3. In Shalala v. Illinois Council on Long Term Care, Inc., the Supreme Court channeled constitutional and statutory challenges to a Medicare regulation, reasoning that although “the agency might not provide a hearing for [those] particular contention[s],” the plaintiffs “remain[ed] free,” after following the Medicare Act's administrative procedures, “to contest in court the lawfulness of any regulation or statute upon which an agency determination depends.” Id. (emphasis omitted). The same logic applies to Medicaid Act claims involving the lawfulness of a regulation upon which an agency determination depends; “[t]o conclude otherwise would allow any party to avoid the Medicare Act's administrative procedures for reviewing the Secretary's determinations simply by making purely legal constitutional or statutory arguments.” Cathedral Rock, 223 F.3d at 363. “Rather, a court must examine whether the allegedly collateral claim involves completely separate issues from the party's claim that it is entitled to benefits or continued participation in the Medicare program or whether it is inextricably intertwined with its substantive claim to benefits or participation.” Id.

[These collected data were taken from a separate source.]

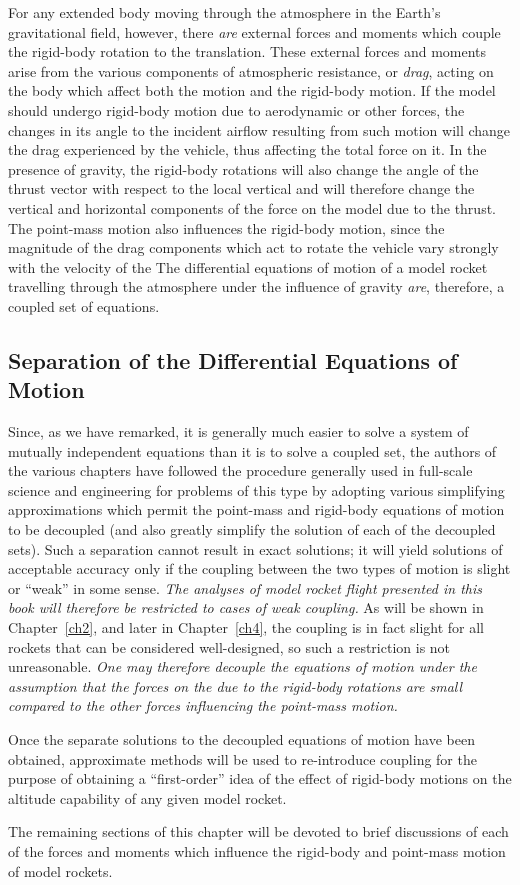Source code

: For any extended body moving through the atmosphere in the Earth's gravitational field, however, there \emph{are} external forces and moments which couple the rigid-body rotation to the \CG{} translation. These external forces and moments arise from the various components of atmospheric resistance, or \emph{drag}, acting on the body which affect both the \CG{} motion and the rigid-body motion. If the model should undergo rigid-body motion due to aerodynamic or other forces, the changes in its angle to the incident airflow resulting from such motion will change the drag experienced by the vehicle, thus affecting the total force on it. In the presence of gravity, the rigid-body rotations will also change the angle of the thrust vector with respect to the local vertical and will therefore change the vertical and horizontal components of the force on the model due to the thrust. The point-mass motion also influences the rigid-body motion, since the magnitude of the drag components which act to rotate the vehicle vary strongly with the velocity of the \CG{} The differential equations of motion of a model rocket travelling through the atmosphere under the influence of gravity \emph{are}, therefore, a coupled set of equations.

\subsection{Separation of the Differential Equations of Motion}\label{ch1:sec:1.2}

Since, as we have remarked, it is generally much easier to solve a system of mutually independent equations than it is to solve a coupled set, the authors of the various chapters have followed the procedure generally used in full-scale science and engineering for problems of this type by adopting various simplifying approximations which permit the point-mass and rigid-body equations of motion to be decoupled (and also greatly simplify the solution of each of the decoupled sets). Such a separation cannot result in exact solutions; it will yield solutions of acceptable accuracy only if the coupling between the two types of motion is slight or ``weak'' in some sense. \emph{The analyses of model rocket flight presented in this book will therefore be restricted to cases of weak coupling.} As will be shown in Chapter~\ref{ch2}, and later in Chapter~\ref{ch4}, the coupling is in fact slight for all rockets that can be considered well-designed, so such a restriction is not unreasonable. \emph{One may therefore decouple the equations of motion under the assumption that the forces on the \CG{} due to the rigid-body rotations are small compared to the other forces influencing the point-mass motion.}

Once the separate solutions to the decoupled equations of motion have been obtained, approximate methods will be used to re-introduce coupling for the purpose of obtaining a ``first-order'' idea of the effect of rigid-body motions on the altitude capability of any given model rocket.

The remaining sections of this chapter will be devoted to brief discussions of each of the forces and moments which influence the rigid-body and point-mass motion of model rockets.
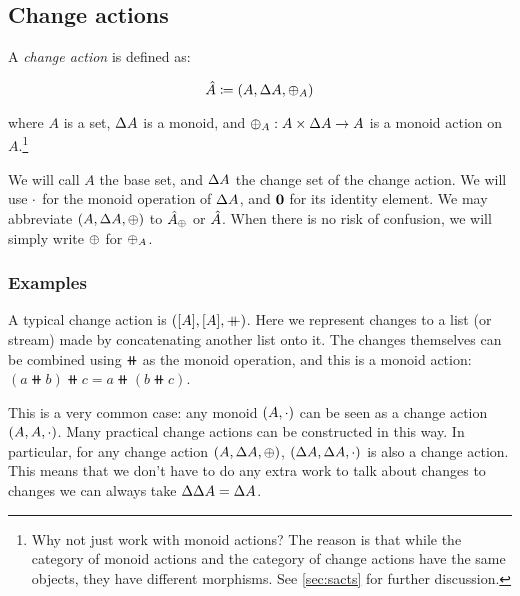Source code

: \subsection{Change actions}
\label{sec:changeAction}

\begin{defn}
  A \emph{change action} is defined as:

  \begin{displaymath}
    \hat{A} \coloneqq (A,\Delta A,\oplus_A)
  \end{displaymath}

  where $A$ is a set, $\Delta A$ is a monoid, and $\oplus_A : A \times \Delta A \rightarrow A$ is a monoid action on $A$.\footnote{Why not
    just work with monoid actions? The reason is that while the category of
    monoid actions and the category of change actions have the same objects, they
  have different morphisms. See \cref{sec:sacts} for further discussion.}

  We will call $A$ the base set, and $\Delta A$ the change set of the change
  action. We will use $\cdot$ for the monoid operation of $\Delta A$, and
  $\mathbf{0}$ for its identity element. We may abbreviate $(A,\Delta A,\oplus)$ to $\hat{A}_\oplus$ or $\hat{A}$. When there is no risk of confusion, we will simply write $\oplus$ for $\oplus_A$.
\end{defn}

\subsubsection{Examples}
\label{sec:examples}

A typical change action is $([A],[A],\mathbin{+\mkern-10mu+})$. Here we represent changes
to a list (or stream) made by concatenating another list onto it. The changes
themselves can be combined using $\doubleplus$ as the monoid operation, and this
is a monoid action: $(a \doubleplus b) \doubleplus c = a \doubleplus \left( b \doubleplus c \right)$.

This is a very common case: any monoid $(A, \cdot)$ can be seen as a change action
$(A,A,\cdot)$. Many practical change actions
can be constructed in this way. In particular, for any change action $(A,\Delta A,\oplus)$,
$(\Delta A,\Delta A,\cdot)$ is also a change action. This means
that we don't have to do any extra work to talk about changes to changes \textemdash{} we can 
always take $\Delta \Delta A = \Delta A$.

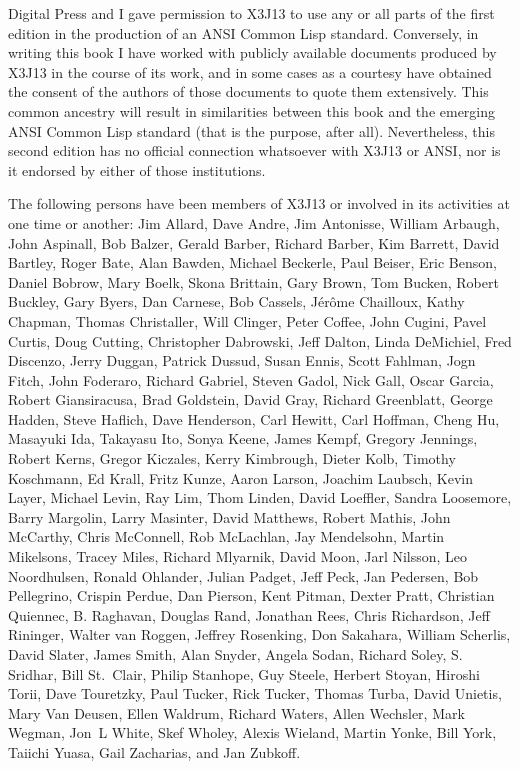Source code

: Digital Press and I gave permission to X3J13 to use any or all parts
of the first edition in the production of an ANSI Common Lisp standard.
Conversely, in writing this book I have worked with publicly available
documents produced by X3J13 in the course of its work, and in some cases
as a courtesy have obtained the consent of the authors of those documents
to quote them extensively.  This common ancestry will result in similarities
between this book and the emerging ANSI Common Lisp standard (that is the
purpose, after all).  Nevertheless, this second edition 
has no official connection whatsoever
with X3J13 or ANSI, nor is it endorsed by either of those institutions.

The following persons have been members of X3J13 or involved in its
activities at one time or another:
Jim Allard, Dave Andre, Jim Antonisse, William Arbaugh, John
Aspinall, Bob Balzer, Gerald Barber, Richard Barber, Kim Barrett,
David Bartley, Roger Bate, Alan Bawden, Michael Beckerle, Paul
Beiser, Eric Benson, Daniel Bobrow, Mary Boelk, Skona Brittain, Gary
Brown, Tom Bucken, Robert Buckley, Gary Byers, Dan Carnese, Bob
Cassels, J\'er\^ome Chailloux, Kathy Chapman, Thomas Christaller,
Will Clinger, Peter Coffee, John Cugini, Pavel Curtis, Doug Cutting,
Christopher Dabrowski, Jeff Dalton, Linda DeMichiel, Fred Discenzo,
Jerry Duggan, Patrick Dussud, Susan Ennis, Scott Fahlman, Jogn Fitch,
John Foderaro, Richard Gabriel, Steven Gadol, Nick Gall, Oscar
Garcia, Robert Gian\-sira\-cusa, Brad Goldstein, David Gray, Richard
Greenblatt, George Hadden, Steve Haflich, Dave Henderson, Carl
Hewitt, Carl Hoffman, Cheng Hu, Masayuki Ida, Takayasu Ito, Sonya
Keene, James Kempf, Gregory Jennings, Robert Kerns, Gregor Kiczales,
Kerry Kimbrough, Dieter Kolb, Timothy Koschmann, Ed Krall, Fritz
Kunze, Aaron Larson, Joachim Laubsch, Kevin Layer, Michael Levin, Ray
Lim, Thom Linden, David Loeffler, Sandra Loosemore, Barry Margolin,
Larry Masinter, David Matthews, Robert Mathis, John McCarthy, Chris
McConnell, Rob McLachlan, Jay Mendelsohn, Martin Mikelsons, Tracey
Miles, Richard Mlyarnik, David Moon, Jarl Nilsson, Leo Noordhulsen,
Ronald Ohlander, Julian Padget, Jeff Peck, Jan Pedersen, Bob
Pellegrino, Crispin Perdue, Dan Pierson, Kent Pitman, Dexter Pratt,
Christian Quiennec, B. Raghavan, Douglas Rand, Jonathan Rees, Chris
Richardson, Jeff Rininger, Walter van Roggen, Jeffrey Rosenking,  Don
Sakahara, William Scherlis, David Slater, James Smith, Alan Snyder,
Angela Sodan, Richard Soley, S. Sridhar, Bill St.\ Clair, Philip
Stanhope, Guy Steele, Herbert Stoyan, Hiroshi Torii, Dave Touretzky,
Paul Tucker, Rick Tucker, Thomas Turba, David Unietis, Mary Van
Deusen, Ellen Waldrum, Richard Waters, Allen Wechsler, Mark Wegman,
Jon~L White, Skef Wholey, Alexis Wieland, Martin Yonke, Bill York,
Taiichi Yuasa, Gail Zacharias, and Jan Zubkoff.





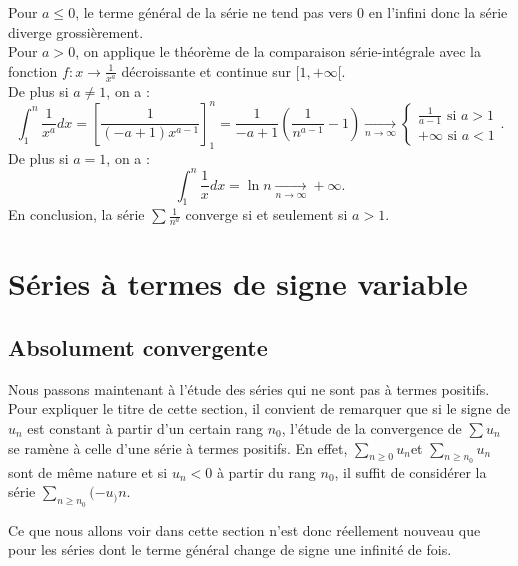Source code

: \documentclass{book}
\begin{document}
\begin{Demonstration}
Pour $a\leq 0$, le terme général de la série ne tend pas vers 0 en l'infini donc la série diverge grossièrement.\\
Pour $a>0$, on applique le théorème de la comparaison série-intégrale avec la fonction $f:x\to\frac{1}{x^a}$ décroissante et continue sur $[1,+\infty[$.\\
De plus si $a\neq 1$, on a   :
$$ \int_{1}^n \frac{1}{x^a} dx =
\left[\frac{1}{(-a+1)x^{a-1} }\right]_1^n=\frac{1}{-a+1}\left(\frac{1}{n^{a-1}}-1\right) \xrightarrow[n\to \infty]{}\begin{cases}
\frac{1}{a-1} \text{ si }a> 1 \\
+\infty\text{ si }a< 1
\end{cases}.$$ 
De plus si $a= 1$, on a   :
$$ \int_{1}^n \frac{1}{x} dx = \ln n  \xrightarrow[n\to \infty]{}+\infty .$$ 
En conclusion, la série $\sum \frac{1}{n^a}$ converge si et seulement si $a> 1$.
\end{Demonstration}

\section{Séries à termes de signe variable}
\subsection{Absolument convergente}
Nous passons maintenant à l'étude des séries qui ne sont pas à termes positifs. Pour expliquer le titre de cette section,
 il convient de remarquer que si le signe de $u_n$ est constant
à partir d'un certain rang $n_0$, l'étude de la convergence de $\sum u_n$ se ramène à celle d'une
série à termes positifs. En effet, $\sum_{n\geq 0} u_n$et $\sum_{n\geq n_0} u_n$ sont de même nature et si $u_n < 0$ à partir du rang $n_0$, il suffit de considérer la série $\sum
_{n\geq n_0} (-u_)n$.

Ce que nous allons voir dans cette section n'est donc réellement nouveau que pour les séries dont le terme général change de signe
une infinité de fois.
\end{document}
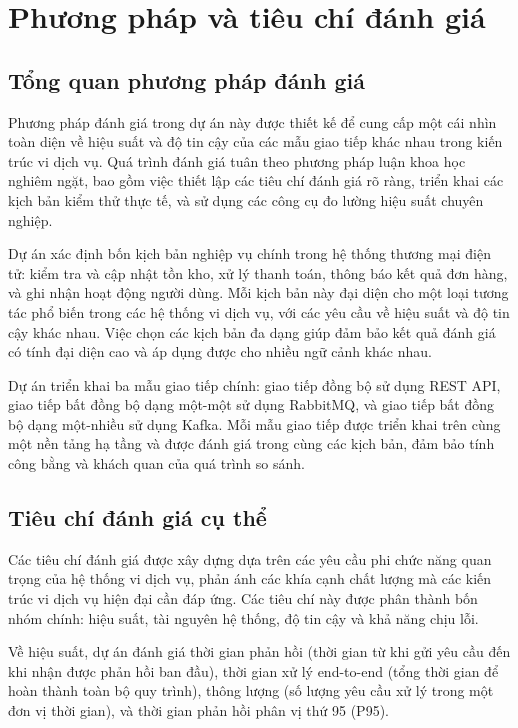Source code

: \section{Phương pháp và tiêu chí đánh giá}

\subsection{Tổng quan phương pháp đánh giá}
Phương pháp đánh giá trong dự án này được thiết kế để cung cấp một cái nhìn toàn diện về hiệu suất và độ tin cậy của các mẫu giao tiếp khác nhau trong kiến trúc vi dịch vụ. Quá trình đánh giá tuân theo phương pháp luận khoa học nghiêm ngặt, bao gồm việc thiết lập các tiêu chí đánh giá rõ ràng, triển khai các kịch bản kiểm thử thực tế, và sử dụng các công cụ đo lường hiệu suất chuyên nghiệp.

Dự án xác định bốn kịch bản nghiệp vụ chính trong hệ thống thương mại điện tử: kiểm tra và cập nhật tồn kho, xử lý thanh toán, thông báo kết quả đơn hàng, và ghi nhận hoạt động người dùng. Mỗi kịch bản này đại diện cho một loại tương tác phổ biến trong các hệ thống vi dịch vụ, với các yêu cầu về hiệu suất và độ tin cậy khác nhau. Việc chọn các kịch bản đa dạng giúp đảm bảo kết quả đánh giá có tính đại diện cao và áp dụng được cho nhiều ngữ cảnh khác nhau.

Dự án triển khai ba mẫu giao tiếp chính: giao tiếp đồng bộ sử dụng REST API, giao tiếp bất đồng bộ dạng một-một sử dụng RabbitMQ, và giao tiếp bất đồng bộ dạng một-nhiều sử dụng Kafka. Mỗi mẫu giao tiếp được triển khai trên cùng một nền tảng hạ tầng và được đánh giá trong cùng các kịch bản, đảm bảo tính công bằng và khách quan của quá trình so sánh.

\subsection{Tiêu chí đánh giá cụ thể}
Các tiêu chí đánh giá được xây dựng dựa trên các yêu cầu phi chức năng quan trọng của hệ thống vi dịch vụ, phản ánh các khía cạnh chất lượng mà các kiến trúc vi dịch vụ hiện đại cần đáp ứng. Các tiêu chí này được phân thành bốn nhóm chính: hiệu suất, tài nguyên hệ thống, độ tin cậy và khả năng chịu lỗi.

Về hiệu suất, dự án đánh giá thời gian phản hồi (thời gian từ khi gửi yêu cầu đến khi nhận được phản hồi ban đầu), thời gian xử lý end-to-end (tổng thời gian để hoàn thành toàn bộ quy trình), thông lượng (số lượng yêu cầu xử lý trong một đơn vị thời gian), và thời gian phản hồi phân vị thứ 95 (P95).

4. Indeed, the recommendations of State agencies are not binding on HHS. For dually participating facilities, “[c]ertifications by the State survey agency represent recommendations,” 42 C.F.R. § 488.12, and are “subject to the approval” of the Secretary, id. § 488.330(a)(1)(i).
5. The government's reliance on the Sixth Circuit's decision in Michigan Association of Homes & Services for Aging, Inc. v. Shalala, 127 F.3d 496 (6th Cir. 1997), is unavailing. That case involved a section of the Medicaid Act that incorporates section 405(g) for “[a]ny intermediate care facility for the mentally retarded which is dissatisfied with a determination by the Secretary that it no longer qualifies as a[n] intermediate care facility for the mentally retarded for purposes of” the Medicaid Act. 42 U.S.C. § 1396i(b)(2); see Mich. Ass'n, 127 F.3d at 503 (considering “[t]he Medicaid Act's inclusion of § 405(g)” to be “clear textual support for the proposition that Congress intended the exhaustion of administrative remedies to apply” to challenges brought by dissatisfied nursing facilities). No Plaintiff here is an “intermediate care facility for the mentally retarded.” 42 U.S.C. § 1396i(b)(2). More importantly, the inclusion of the claim-channeling provision for certain providers suggests that its exclusion for others, including nursing facilities, was deliberate. See United States v. Naftalin, 441 U.S. 768, 773–74, 99 S.Ct. 2077, 60 L.Ed.2d 624 (1979) (rejecting that language from one statutory provision “should be read into” another provision, because “[t]he short answer is that Congress did not write the statute that way,” and “the fact that it did not provides strong affirmative evidence” that the language applies only to the provision that includes it).